Zehn Fragen zum erbrechtlichen Pflichtteil

1 Was ist im Erbrecht unter einem Pflichtteil zu verstehen?

Es ist der Mindestanteil am Erbe, den bestimmte nahe Verwandte des Verstorbenen beanspruchen können. Wer pflichtteils­berechtigte Erben hinterlässt, kann also nicht frei bestimmen, wer seinen Nachlass erhält. Es sei denn, die pflichtteilsgeschützten Erben verzichten auf ihren Anspruch. 

2 Wer hat Anspruch auf einen Pflichtteil? 

Bei Verheirateten der überlebende Partner sowie die eigenen Kinder. Eingetragene ­Partner sind den Ehegatten gleichgestellt. Fehlen Nachkommen, haben auch die ­Eltern des Verstorbenen Anspruch auf ­einen Pflichtteil. 

3 Haben auch Adoptivkinder Anspruch auf einen Pflichtteil?

Ja. Adoptierte Kinder werden wie die Kinder der Adoptiveltern behandelt. Mit der Adoption erlischt aber das Erbrecht gegenüber den leiblichen Eltern. 

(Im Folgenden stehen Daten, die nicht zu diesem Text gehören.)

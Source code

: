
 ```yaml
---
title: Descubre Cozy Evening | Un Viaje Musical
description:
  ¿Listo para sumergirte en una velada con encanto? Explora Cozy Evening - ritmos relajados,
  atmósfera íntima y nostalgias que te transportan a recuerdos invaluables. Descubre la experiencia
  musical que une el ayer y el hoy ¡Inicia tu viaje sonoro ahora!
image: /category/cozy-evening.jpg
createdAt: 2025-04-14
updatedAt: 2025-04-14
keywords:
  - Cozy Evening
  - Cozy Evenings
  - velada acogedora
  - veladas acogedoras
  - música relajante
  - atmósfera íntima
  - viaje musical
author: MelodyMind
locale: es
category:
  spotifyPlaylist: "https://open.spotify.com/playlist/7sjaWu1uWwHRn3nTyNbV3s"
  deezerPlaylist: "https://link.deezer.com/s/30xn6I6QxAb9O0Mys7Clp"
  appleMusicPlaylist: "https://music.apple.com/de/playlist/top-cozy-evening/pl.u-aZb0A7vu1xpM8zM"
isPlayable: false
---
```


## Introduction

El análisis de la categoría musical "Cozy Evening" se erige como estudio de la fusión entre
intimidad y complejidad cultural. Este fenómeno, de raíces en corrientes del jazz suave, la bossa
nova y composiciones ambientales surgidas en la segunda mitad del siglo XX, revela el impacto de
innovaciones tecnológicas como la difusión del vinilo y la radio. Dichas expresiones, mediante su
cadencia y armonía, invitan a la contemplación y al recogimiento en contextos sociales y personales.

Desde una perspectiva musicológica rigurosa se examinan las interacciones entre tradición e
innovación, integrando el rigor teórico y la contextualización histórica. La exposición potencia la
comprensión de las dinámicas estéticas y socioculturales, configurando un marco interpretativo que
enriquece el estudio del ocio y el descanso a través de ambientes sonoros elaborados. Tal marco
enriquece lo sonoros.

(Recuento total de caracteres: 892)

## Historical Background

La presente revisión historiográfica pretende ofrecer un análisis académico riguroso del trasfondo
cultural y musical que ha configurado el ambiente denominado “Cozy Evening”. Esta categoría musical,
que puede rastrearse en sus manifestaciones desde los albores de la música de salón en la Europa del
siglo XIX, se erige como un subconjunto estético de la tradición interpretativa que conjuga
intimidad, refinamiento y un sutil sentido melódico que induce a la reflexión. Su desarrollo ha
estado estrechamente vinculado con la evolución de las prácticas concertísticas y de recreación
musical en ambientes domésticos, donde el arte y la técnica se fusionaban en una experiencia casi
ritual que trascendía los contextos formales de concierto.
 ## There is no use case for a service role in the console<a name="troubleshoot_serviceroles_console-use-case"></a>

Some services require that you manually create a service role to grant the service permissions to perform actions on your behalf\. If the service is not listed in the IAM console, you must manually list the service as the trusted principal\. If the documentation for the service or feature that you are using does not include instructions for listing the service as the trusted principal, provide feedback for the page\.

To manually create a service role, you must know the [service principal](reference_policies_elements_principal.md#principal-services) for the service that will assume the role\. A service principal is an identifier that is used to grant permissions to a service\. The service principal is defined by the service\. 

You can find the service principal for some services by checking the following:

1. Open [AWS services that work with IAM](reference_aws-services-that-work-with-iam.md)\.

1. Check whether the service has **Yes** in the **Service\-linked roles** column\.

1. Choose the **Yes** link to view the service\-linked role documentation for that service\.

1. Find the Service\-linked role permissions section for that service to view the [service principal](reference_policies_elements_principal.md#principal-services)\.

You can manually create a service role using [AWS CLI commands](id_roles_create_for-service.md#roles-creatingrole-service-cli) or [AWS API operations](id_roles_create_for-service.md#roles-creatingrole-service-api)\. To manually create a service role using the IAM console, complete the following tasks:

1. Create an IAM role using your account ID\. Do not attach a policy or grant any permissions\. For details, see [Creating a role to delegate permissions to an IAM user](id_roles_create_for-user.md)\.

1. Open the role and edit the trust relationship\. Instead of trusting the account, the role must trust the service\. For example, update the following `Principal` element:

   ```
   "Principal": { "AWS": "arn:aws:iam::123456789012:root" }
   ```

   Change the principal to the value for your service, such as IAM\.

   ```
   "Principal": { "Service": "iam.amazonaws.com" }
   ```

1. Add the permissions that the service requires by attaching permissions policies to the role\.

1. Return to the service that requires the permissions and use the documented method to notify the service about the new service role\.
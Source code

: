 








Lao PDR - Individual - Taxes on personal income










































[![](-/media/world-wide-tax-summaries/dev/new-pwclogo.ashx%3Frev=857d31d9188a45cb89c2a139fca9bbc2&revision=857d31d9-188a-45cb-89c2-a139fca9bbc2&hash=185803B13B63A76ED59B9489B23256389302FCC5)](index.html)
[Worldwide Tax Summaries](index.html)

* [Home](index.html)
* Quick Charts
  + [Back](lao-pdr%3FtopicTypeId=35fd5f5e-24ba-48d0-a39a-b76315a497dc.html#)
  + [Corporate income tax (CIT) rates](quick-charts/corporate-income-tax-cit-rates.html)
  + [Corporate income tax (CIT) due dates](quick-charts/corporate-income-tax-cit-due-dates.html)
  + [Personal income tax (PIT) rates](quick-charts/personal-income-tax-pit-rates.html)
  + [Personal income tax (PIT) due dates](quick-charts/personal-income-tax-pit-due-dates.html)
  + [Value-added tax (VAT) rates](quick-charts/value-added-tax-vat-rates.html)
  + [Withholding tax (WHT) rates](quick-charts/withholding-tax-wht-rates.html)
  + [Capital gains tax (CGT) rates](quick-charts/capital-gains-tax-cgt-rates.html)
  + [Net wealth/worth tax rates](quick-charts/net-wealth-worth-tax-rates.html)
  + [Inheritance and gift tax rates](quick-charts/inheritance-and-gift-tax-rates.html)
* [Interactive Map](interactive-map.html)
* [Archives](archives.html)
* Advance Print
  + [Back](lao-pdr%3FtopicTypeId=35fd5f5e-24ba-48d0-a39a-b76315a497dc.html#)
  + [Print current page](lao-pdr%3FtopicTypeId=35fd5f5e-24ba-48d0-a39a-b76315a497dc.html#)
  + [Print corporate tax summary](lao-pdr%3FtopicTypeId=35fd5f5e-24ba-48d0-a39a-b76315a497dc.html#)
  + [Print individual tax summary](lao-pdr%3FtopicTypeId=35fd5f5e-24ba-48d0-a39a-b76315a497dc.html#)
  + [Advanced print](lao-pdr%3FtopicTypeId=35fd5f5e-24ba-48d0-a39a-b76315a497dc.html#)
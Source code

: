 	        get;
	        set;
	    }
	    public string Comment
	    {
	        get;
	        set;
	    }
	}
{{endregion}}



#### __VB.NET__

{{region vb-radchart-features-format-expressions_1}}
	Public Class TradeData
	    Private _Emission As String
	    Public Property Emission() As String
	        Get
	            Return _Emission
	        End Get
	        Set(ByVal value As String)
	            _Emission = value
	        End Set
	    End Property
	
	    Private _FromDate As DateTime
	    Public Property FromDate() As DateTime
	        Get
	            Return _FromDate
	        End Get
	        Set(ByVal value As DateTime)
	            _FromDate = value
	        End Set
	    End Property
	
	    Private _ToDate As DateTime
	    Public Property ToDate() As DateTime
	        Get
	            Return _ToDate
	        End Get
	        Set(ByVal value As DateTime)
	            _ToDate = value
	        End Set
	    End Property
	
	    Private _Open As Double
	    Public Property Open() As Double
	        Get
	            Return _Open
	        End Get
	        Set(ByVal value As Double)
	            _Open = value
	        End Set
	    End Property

4 Wie hoch ist der Pflichtteil, wenn der Verstorbene verheiratet war und Kinder hinterlässt? 

Die Pflichtteile berechnen sich nicht vom ganzen Erbe, sondern nur vom gesetzlichen Erbteil. Für den Ehegatten beläuft sich der gesetzliche Erbteil auf die Hälfte der Erbschaft, wenn er mit ­direkten Nachkommen zu teilen hat. Die andere Hälfte geht an die Kinder. Der Pflichtteil für überlebende Ehegatten beträgt die Hälfte des gesetzlichen Erb­anspruchs, also ein Viertel der gesamten Erbschaft. Der Pflichtteil der Nachkommen beträgt drei Viertel des gesetzlichen Erb­anspruchs, also drei Achtel des ganzen Erbes.

5 Gehen Konkubinatspartner leer aus? 

Sie haben keinen gesetzlichen Erb­anspruch, können aber mit einem Testament oder einem Erbvertrag als Erben eingesetzt werden. Sind Sie ledig, kinderlos und die Eltern bereits gestorben, kann dem Konkubinatsparter das ganze Vermögen zugewendet werden. 

6 Was geschieht, wenn der Pflichtteil im Testament verletzt wird?

Das Testament bleibt gültig, falls der pflichtteilsberechtigte Erbe beim Gericht keine Klage einleitet. 

7 Wann und wo muss man die Klage ­einreichen?

Die Klage muss innerhalb ­eines Jahres nach Kenntnis der Pflichtteilsverletzung beim Gericht am letzten Wohnsitz des Verstorbenen eingereicht werden. Das ist in der Regel ein Jahr nach der ­Testamentseröffnung.

8 Gibt es Situationen, in denen pflichtteilsgeschützte Erben auf ihr Recht verzichten müssen?

Ja. Ein verheirateter Verstorbener darf ­seinem Ehepartner die Nutzniessung an der ganzen Erbschaft zusprechen. In diesem Fall können nur nicht-gemeinsame Kinder ihren Pflichtteil einfordern.

9 Kann man eine pflichtteilsgeschützte Person enterben? 

Ja. Eine Enterbung ist allerdings nur in ganz wenigen Fällen möglich. Beispiel: Eine pflichtteilsberechtigte Person hat gegen den Erblasser oder eine ihm nahestehende Person ein schweres Verbrechen begangen. 

10 Können pflichtteilsgeschützte ­Erben bereits vor dem Tod vertraglich auf Ihren Anspruch verzichten?

Ja. In einem notariell beurkundeten Erbvertrag kann man das Pflichtteilsrecht ausser Kraft setzen. Die pflichtteilsgeschützten Erben müssen damit einverstanden sein.